LeetSummarizer

This is a Chrome extension that summarizes users' code on LeetCode in plain English. It breaks down the code into simple steps, explaining the logic and functionality in clear, easy-to-understand language.

Data Information

The dataset provided encompasses a comprehensive compilation of LeetCode questions, coupled with their corresponding code solutions and concise summaries. Reflecting the essence of algorithmic problem-solving, each entry encapsulates a unique challenge and its resolution, offering valuable insights into various coding paradigms and techniques. This repository serves as a reservoir for developers and coding enthusiasts alike, fostering skill development and proficiency enhancement in algorithmic problem-solving. While distinct from traditional transactional datasets, this collection plays a pivotal role in honing programming aptitude and fostering a deeper understanding of algorithmic complexities.

Data Card

Variable Name	Role	Type	Description
Question	Feature	String	A concise representation of the LeetCode problem statement.
Code	Feature	String	The implemented solution for the corresponding LeetCode question.
Plain Text	Target	String	A succinct summary providing an explanation of the implemented code.

Data Source

The dataset utilized in this project was generated internally to suit the specific requirements and objectives of the analysis. This self-curated dataset ensures relevance and alignment with the research goals, allowing for tailored insights and interpretations. By crafting our own data, we maintain control over its quality and suitability for the intended analyses.

Project Workflow

Tools Used In Project

Data Pipeline Setup

Setting up pipeline starts with setting up Apache Airflow. Apache Airflow is an open-source platform used to programmatically author, schedule, and monitor workflows. It enables users to orchestrate complex data pipelines with ease and reliability.

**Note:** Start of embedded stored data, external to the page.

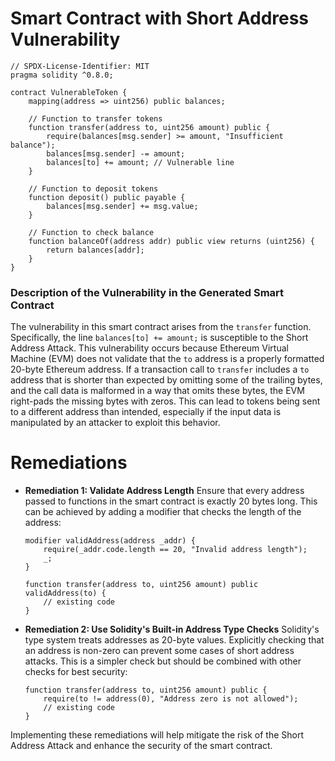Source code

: # Smart Contract with Short Address Vulnerability

```solidity
// SPDX-License-Identifier: MIT
pragma solidity ^0.8.0;

contract VulnerableToken {
    mapping(address => uint256) public balances;

    // Function to transfer tokens
    function transfer(address to, uint256 amount) public {
        require(balances[msg.sender] >= amount, "Insufficient balance");
        balances[msg.sender] -= amount;
        balances[to] += amount; // Vulnerable line
    }

    // Function to deposit tokens
    function deposit() public payable {
        balances[msg.sender] += msg.value;
    }

    // Function to check balance
    function balanceOf(address addr) public view returns (uint256) {
        return balances[addr];
    }
}
```

### Description of the Vulnerability in the Generated Smart Contract
The vulnerability in this smart contract arises from the `transfer` function. Specifically, the line `balances[to] += amount;` is susceptible to the Short Address Attack. This vulnerability occurs because Ethereum Virtual Machine (EVM) does not validate that the `to` address is a properly formatted 20-byte Ethereum address. If a transaction call to `transfer` includes a `to` address that is shorter than expected by omitting some of the trailing bytes, and the call data is malformed in a way that omits these bytes, the EVM right-pads the missing bytes with zeros. This can lead to tokens being sent to a different address than intended, especially if the input data is manipulated by an attacker to exploit this behavior.

# Remediations

- **Remediation 1: Validate Address Length**
  Ensure that every address passed to functions in the smart contract is exactly 20 bytes long. This can be achieved by adding a modifier that checks the length of the address:

  ```solidity
  modifier validAddress(address _addr) {
      require(_addr.code.length == 20, "Invalid address length");
      _;
  }

  function transfer(address to, uint256 amount) public validAddress(to) {
      // existing code
  }
  ```

- **Remediation 2: Use Solidity's Built-in Address Type Checks**
  Solidity's type system treats addresses as 20-byte values. Explicitly checking that an address is non-zero can prevent some cases of short address attacks. This is a simpler check but should be combined with other checks for best security:

  ```solidity
  function transfer(address to, uint256 amount) public {
      require(to != address(0), "Address zero is not allowed");
      // existing code
  }
  ```

Implementing these remediations will help mitigate the risk of the Short Address Attack and enhance the security of the smart contract.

Install apache using the below command.

pip install apache-airflow

Next, start airflow's scheduler and web server to manage Directed Acyclic Graphs (DAGs) via a browser-based UI, where you define tasks and their dependencies for workflow automation.

Features

Tracking :

For this task, Git serves as a robust version control system, facilitating project tracking through its branching and tagging capabilities. It enables teams to monitor changes, collaborate efficiently, and maintain a coherent history of project evolution.

Logging :

The project incorporates comprehensive try-except blocks within functions, capturing logs of successful executions or errors. These logs can be accessed in the logs/ directory created in the local machine after running the pipeline.
The logs generated while deploying a model to an endpoint via fast api have being stored in cloud logging.

Logging provides visibility into the execution process and facilitating error tracking and resolution.

DVC :

DVC (Data Version Control) plays a crucial role in managing and versioning large datasets efficiently. To facilitate the use of DVC in the project, a bucket was created in Google Cloud Storage.

Experimentation :

Experimentation is crucial in determining the most effective machine learning model for a given task. MLflow streamlines this process by providing a platform to manage the end-to-end machine learning lifecycle. MLflow enables experiment tracking, logging, result comparison, and manage model versions, making it simpler to identify the best-performing models and reproduce results.

Project utilizes the prowess of MLFlow to track and compare the parameters and result metrics between Llama3 and MistralAI model. The results obtained have been compared below for reference.

Model	Avg. Roguel Value	Avg. Similarity Value	Loss Value
Llama3	0.351	0.187	0.211
MistralAI	0.394	0.195	0.188

We performed monitoring using MLFlow and GCP

MLFlow Tracking

Monitoring

GCP Instance Monitoring

Load Balancing

For autoscaling, compute engine offers us to automate addition or removal of VM instances from a managed instance group. Thus, we can add our VM into the instance group to handle load balancing. Due to the resource restriction (usage of L4 GPU based instance), the same has not been implemented in our project.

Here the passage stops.